Another common phrase I hear is, “I wouldn’t mind if someone says Happy Hanukkah to me, so why should they mind if I say Merry Christmas?” Unless you’ve heard Happy Hanukkah 10,000 times in your life, unless your television starts blasting Hanukkah commercials the day after Halloween, unless your radio plays Hanukkah music and your office, mall, park, grocery store, and doctor’s office are filled with Hanukkah decorations, and unless Christmas passes without a statutory holiday or mention outside your own religious community’s traditions, it’s not quite the same thing. And while I don’t think that saying “Merry Christmas” is the worst offence someone could commit, what hurts most in this discussion is not that people do it, it’s the lack of interest in change; it’s the lack of empathy or understanding of what it’s like for people who don’t celebrate Christmas; it’s the lack of a desire to be more inclusive and respectful.
Back to the issue of the Nativity Scene in Stone Road Mall. You know, removing explicit images or mentions of the baby Jesus does not make Christmas an inclusive event. Let’s call it what it is – Christmas is a religious holiday. The “holiday tree” in Queens Park is a still a damn Christmas tree, since to my knowledge, Muslims, Hindus and Buddhists don’t stick great big trees in the homes and cover them with lights and decorations in preparation of the 25th of December.
I want to be sensitive to the fact that celebrating Christmas is a source of happiness and comfort for many people. And sharing other people’s religious traditions is not inherently offensive – it can be a source of great joy and discovery. Lighting a Christmas tree in City Hall can be a really fun event for many people – something I may enjoy myself. But surely celebrating Christmas and being inclusive is not an either-or situation.
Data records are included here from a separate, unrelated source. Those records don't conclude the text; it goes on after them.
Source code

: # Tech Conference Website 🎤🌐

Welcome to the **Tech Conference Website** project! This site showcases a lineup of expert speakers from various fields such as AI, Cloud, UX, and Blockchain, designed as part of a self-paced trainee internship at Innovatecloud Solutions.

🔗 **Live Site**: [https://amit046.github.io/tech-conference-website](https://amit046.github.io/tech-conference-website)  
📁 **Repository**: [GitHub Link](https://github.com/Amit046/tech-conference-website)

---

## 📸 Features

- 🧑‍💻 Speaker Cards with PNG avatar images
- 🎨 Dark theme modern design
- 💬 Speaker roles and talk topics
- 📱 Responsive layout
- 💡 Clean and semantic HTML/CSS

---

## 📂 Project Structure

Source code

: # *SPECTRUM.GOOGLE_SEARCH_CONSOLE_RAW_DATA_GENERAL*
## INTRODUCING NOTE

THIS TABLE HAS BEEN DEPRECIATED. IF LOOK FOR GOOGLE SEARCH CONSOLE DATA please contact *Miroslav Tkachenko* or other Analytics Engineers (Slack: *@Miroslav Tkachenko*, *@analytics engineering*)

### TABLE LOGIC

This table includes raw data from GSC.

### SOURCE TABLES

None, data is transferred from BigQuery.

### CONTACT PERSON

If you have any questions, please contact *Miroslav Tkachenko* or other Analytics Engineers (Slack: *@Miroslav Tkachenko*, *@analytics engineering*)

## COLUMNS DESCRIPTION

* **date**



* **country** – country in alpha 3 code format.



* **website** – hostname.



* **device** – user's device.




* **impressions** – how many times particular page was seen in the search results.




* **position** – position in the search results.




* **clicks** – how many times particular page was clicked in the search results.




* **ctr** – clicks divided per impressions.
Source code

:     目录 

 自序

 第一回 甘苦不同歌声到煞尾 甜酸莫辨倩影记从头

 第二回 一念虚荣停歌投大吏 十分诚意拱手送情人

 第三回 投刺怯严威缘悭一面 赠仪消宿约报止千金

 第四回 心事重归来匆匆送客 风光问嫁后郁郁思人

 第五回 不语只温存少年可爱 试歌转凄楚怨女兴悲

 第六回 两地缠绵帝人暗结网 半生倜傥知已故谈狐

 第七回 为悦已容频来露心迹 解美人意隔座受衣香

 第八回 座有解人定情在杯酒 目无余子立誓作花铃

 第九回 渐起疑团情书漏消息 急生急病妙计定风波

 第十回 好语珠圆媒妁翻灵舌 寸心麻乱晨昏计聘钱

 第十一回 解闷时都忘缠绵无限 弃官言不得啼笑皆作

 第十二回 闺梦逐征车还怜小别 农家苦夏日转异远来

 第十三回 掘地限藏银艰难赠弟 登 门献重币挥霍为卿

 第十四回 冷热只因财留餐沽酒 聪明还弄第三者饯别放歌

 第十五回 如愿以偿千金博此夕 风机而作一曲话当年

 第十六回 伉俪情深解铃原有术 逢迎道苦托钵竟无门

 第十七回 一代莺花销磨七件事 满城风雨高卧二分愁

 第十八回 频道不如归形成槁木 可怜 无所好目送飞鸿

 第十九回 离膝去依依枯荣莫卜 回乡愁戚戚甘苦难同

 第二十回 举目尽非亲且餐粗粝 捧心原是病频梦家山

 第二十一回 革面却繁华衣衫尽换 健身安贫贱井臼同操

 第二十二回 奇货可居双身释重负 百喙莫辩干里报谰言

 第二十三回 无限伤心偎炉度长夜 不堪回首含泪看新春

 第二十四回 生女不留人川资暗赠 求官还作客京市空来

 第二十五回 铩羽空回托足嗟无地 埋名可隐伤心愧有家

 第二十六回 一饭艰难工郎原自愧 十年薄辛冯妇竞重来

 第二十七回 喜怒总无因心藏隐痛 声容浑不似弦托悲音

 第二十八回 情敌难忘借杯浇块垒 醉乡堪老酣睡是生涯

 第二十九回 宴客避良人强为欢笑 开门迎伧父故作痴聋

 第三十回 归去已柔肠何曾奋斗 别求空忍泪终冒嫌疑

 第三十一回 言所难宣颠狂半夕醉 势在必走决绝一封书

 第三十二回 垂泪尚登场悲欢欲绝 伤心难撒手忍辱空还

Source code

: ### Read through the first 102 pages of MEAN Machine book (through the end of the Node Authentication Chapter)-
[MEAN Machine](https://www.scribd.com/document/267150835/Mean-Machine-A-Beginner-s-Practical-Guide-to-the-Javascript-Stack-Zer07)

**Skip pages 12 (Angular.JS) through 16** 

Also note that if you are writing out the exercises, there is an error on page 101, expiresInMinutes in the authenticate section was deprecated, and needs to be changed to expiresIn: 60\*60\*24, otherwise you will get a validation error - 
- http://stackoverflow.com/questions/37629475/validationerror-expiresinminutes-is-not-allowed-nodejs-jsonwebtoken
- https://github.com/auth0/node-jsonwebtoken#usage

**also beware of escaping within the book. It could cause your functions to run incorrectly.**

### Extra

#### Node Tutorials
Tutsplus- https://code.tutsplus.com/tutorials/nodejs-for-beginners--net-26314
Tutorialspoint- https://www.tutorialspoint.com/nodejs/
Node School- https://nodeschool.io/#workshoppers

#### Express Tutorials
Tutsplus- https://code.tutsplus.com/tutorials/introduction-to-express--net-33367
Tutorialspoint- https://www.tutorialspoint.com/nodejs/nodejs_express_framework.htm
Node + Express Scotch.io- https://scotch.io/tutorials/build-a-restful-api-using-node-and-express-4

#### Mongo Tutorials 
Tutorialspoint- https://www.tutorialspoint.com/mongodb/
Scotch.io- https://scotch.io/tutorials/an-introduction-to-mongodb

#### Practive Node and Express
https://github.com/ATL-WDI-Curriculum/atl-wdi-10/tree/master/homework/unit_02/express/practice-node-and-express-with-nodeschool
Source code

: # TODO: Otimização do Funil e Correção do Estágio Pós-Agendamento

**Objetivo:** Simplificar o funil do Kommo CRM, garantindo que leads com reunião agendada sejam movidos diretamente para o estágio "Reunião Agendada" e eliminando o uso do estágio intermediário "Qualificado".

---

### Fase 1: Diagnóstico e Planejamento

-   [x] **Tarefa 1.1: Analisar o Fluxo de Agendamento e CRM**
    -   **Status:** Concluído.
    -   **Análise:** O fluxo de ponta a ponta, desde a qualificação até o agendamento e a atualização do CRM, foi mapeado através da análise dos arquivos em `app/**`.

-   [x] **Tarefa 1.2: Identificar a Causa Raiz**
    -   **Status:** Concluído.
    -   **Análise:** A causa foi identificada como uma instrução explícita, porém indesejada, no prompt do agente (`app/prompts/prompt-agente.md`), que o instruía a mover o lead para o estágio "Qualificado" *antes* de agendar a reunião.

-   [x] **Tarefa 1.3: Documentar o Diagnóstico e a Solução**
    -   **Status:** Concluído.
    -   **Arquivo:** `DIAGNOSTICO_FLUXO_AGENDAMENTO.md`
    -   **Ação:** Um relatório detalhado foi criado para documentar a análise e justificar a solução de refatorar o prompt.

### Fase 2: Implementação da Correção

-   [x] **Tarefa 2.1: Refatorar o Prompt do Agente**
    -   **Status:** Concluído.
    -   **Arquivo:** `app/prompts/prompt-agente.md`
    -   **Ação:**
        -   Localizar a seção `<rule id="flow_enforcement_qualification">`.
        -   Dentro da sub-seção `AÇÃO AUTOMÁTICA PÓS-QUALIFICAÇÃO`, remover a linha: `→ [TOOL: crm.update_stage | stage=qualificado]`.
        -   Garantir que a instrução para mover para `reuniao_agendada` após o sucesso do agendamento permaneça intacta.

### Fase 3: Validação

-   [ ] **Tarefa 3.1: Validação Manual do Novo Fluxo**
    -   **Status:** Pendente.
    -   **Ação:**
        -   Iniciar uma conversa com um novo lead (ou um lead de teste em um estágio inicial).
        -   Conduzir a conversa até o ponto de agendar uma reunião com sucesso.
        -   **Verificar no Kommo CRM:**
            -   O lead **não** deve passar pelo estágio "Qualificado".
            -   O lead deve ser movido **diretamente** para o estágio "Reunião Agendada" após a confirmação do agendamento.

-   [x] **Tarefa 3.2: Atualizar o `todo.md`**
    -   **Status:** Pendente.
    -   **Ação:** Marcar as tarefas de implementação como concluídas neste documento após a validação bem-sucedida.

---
It’s the self-centeredness – the unwillingness to see another person’s perspective is what I find really hurtful. If you are white, Christian and straight, it is worthwhile to consider what your experience might be if you were not all of these things. If you are gay, then you no doubt know what it feels like to grow up in a society that excludes you through the assumption of straightness and by constantly letting you know that being straight is normal, and superior. In the field of HIV & AIDS, we make an effort to break down heterosexism. I believe we need to do the same with ethnocentrism.